Take the tests, then post your score...... maybe it will improve the validity of your posts.:bigsmile:


----------



## tesseract (Aug 9, 2010)

This is a hot topic lately. I vote we move it to Forum Announcements | News.


----------



## mechman (Feb 8, 2007)

I think AV Home Theater will be a good fit for it. :T


----------



## Moonfly (Aug 1, 2008)

OK, I cant resist, I am downloading it as we speak.


----------



## artinaz (Jul 31, 2008)

Tried this out. I had the most difficulty with the colored sound tests. The filter tests start getting difficult when the count gets to 5. 

Great find.


----------



## SocyFisher (May 31, 2011)

Cool stuff.
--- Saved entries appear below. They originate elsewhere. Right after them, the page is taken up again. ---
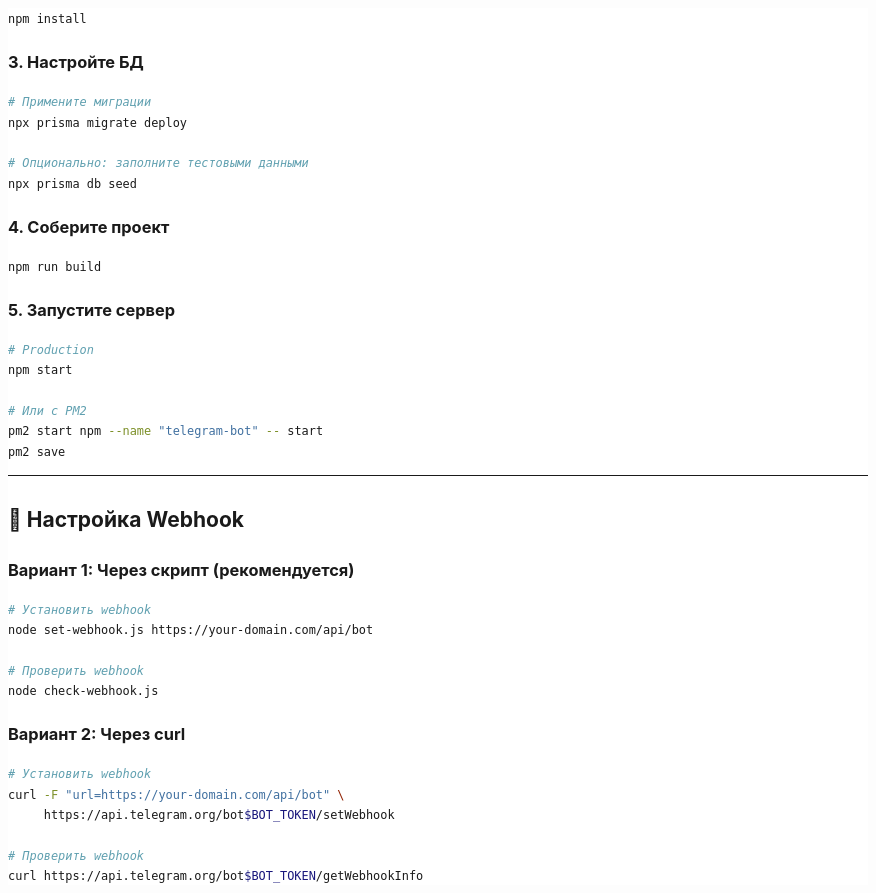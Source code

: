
 ```bash
npm install
```

### 3. Настройте БД

```bash
# Примените миграции
npx prisma migrate deploy

# Опционально: заполните тестовыми данными
npx prisma db seed
```

### 4. Соберите проект

```bash
npm run build
```

### 5. Запустите сервер

```bash
# Production
npm start

# Или с PM2
pm2 start npm --name "telegram-bot" -- start
pm2 save
```

---

## 🔗 Настройка Webhook

### Вариант 1: Через скрипт (рекомендуется)

```bash
# Установить webhook
node set-webhook.js https://your-domain.com/api/bot

# Проверить webhook
node check-webhook.js
```

### Вариант 2: Через curl

```bash
# Установить webhook
curl -F "url=https://your-domain.com/api/bot" \
     https://api.telegram.org/bot$BOT_TOKEN/setWebhook

# Проверить webhook
curl https://api.telegram.org/bot$BOT_TOKEN/getWebhookInfo
```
I am going to try this one out in a minute. Thanks for sharing.


----------



## parsley (Mar 23, 2007)

I'm trying some new speakers so this is good timing.
Using headphones I could do the filters at 5, but made errors on 6. Got sent back to 5, through 6 again and made it to 7.
I found it useful for hearing what tracks are good to spot differences : if the track has no low bass, then you won't hear emphasis there in speakers, etc.


----------



## vann_d (Apr 7, 2009)

Aaaaaakk!

I don't play video games and now I do this. Aaaaakk!!!!!

:duh:

totally cool though. I'm on six band w/ headphones. Next week I'll play more...


----------